When the earthquake hit, Mr. Duval, a local religious man, was in the graveyard at St. Thomas Church in Croom. The belfry and tombstones shook so hard he thought Doomsday had finally arrived. Had I been there, I’d have kept a sharp lookout for Buffy-the-Vampire-Slayer.
As an author, I see no use for the earthquake other than to write it into a novel.
In the meantime, former Baltimore Sun writer Ross Peddicord, who is now head of the Maryland Horse Industry Board, invited me to do a FULL MORTALITY book signing at the Maryland Department of Agriculture’s exhibit at the Maryland State Fair in conjunction with the Timonium’s horse races. I said yes!
In the 91 Degree heat of September 4, I arrived at the fairground’s Farm and Garden building, a block structure without air conditioning. The Department of Agriculture provided me with a hand-held paper-fan, but waving it only made me hotter. It was a sweatbox in there.

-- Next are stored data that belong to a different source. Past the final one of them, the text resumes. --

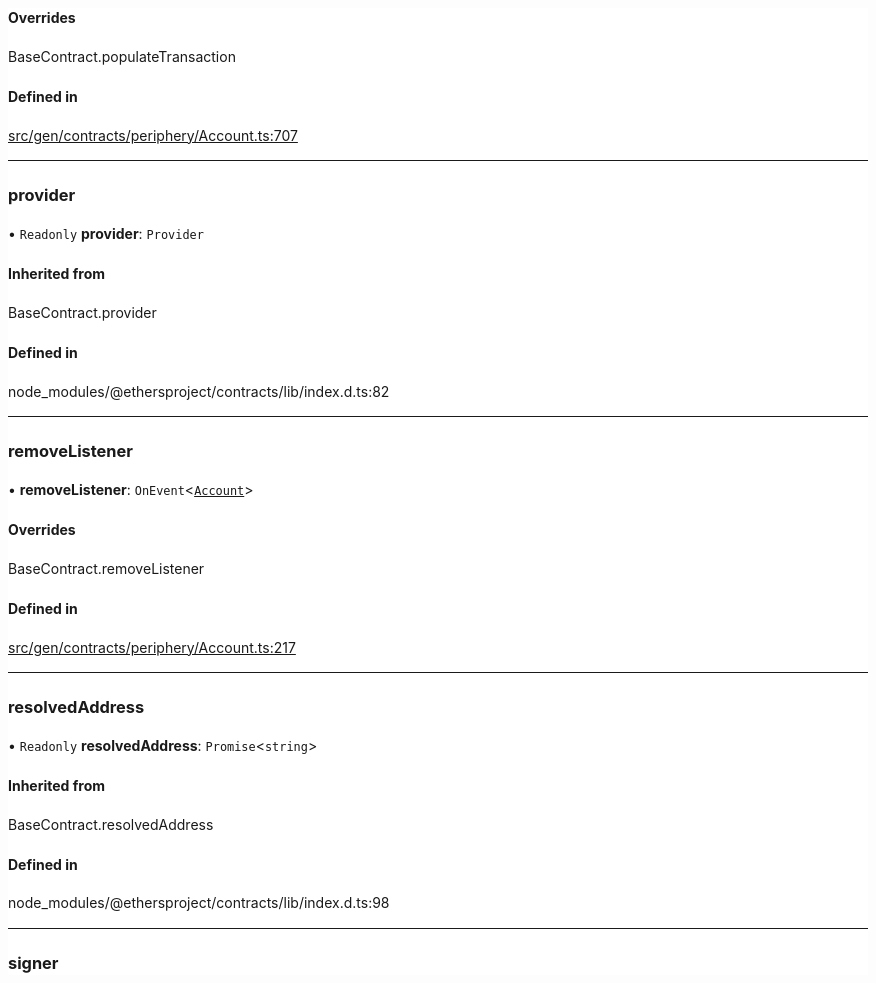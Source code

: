 #### Overrides

BaseContract.populateTransaction

#### Defined in

[src/gen/contracts/periphery/Account.ts:707](https://github.com/chromatic-protocol/sdk/blob/ded0de0/src/gen/contracts/periphery/Account.ts#L707)

___

### provider

• `Readonly` **provider**: `Provider`

#### Inherited from

BaseContract.provider

#### Defined in

node_modules/@ethersproject/contracts/lib/index.d.ts:82

___

### removeListener

• **removeListener**: `OnEvent`<[`Account`](Account.md)\>

#### Overrides

BaseContract.removeListener

#### Defined in

[src/gen/contracts/periphery/Account.ts:217](https://github.com/chromatic-protocol/sdk/blob/ded0de0/src/gen/contracts/periphery/Account.ts#L217)

___

### resolvedAddress

• `Readonly` **resolvedAddress**: `Promise`<`string`\>

#### Inherited from

BaseContract.resolvedAddress

#### Defined in

node_modules/@ethersproject/contracts/lib/index.d.ts:98

___

### signer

Any jockey who wanted to make racing weight that day, could simply walk across the midway, past the Ferris wheel, and into in the Farm and Garden Building. We even had an Equicizer in our booth, except it was supposed to be for the children.
In a daring display of bravery, I rode the fake exercise horse. A dangerous sport, as I was laughing so hard, I almost fell off.
After losing two pounds of water weight, selling a dozen books, and eating several fresh peaches, I took home a load of ripe red tomatoes, and first-blush farm apples.
When I got home, the chimneys were still standing and I decided life is pretty sweet.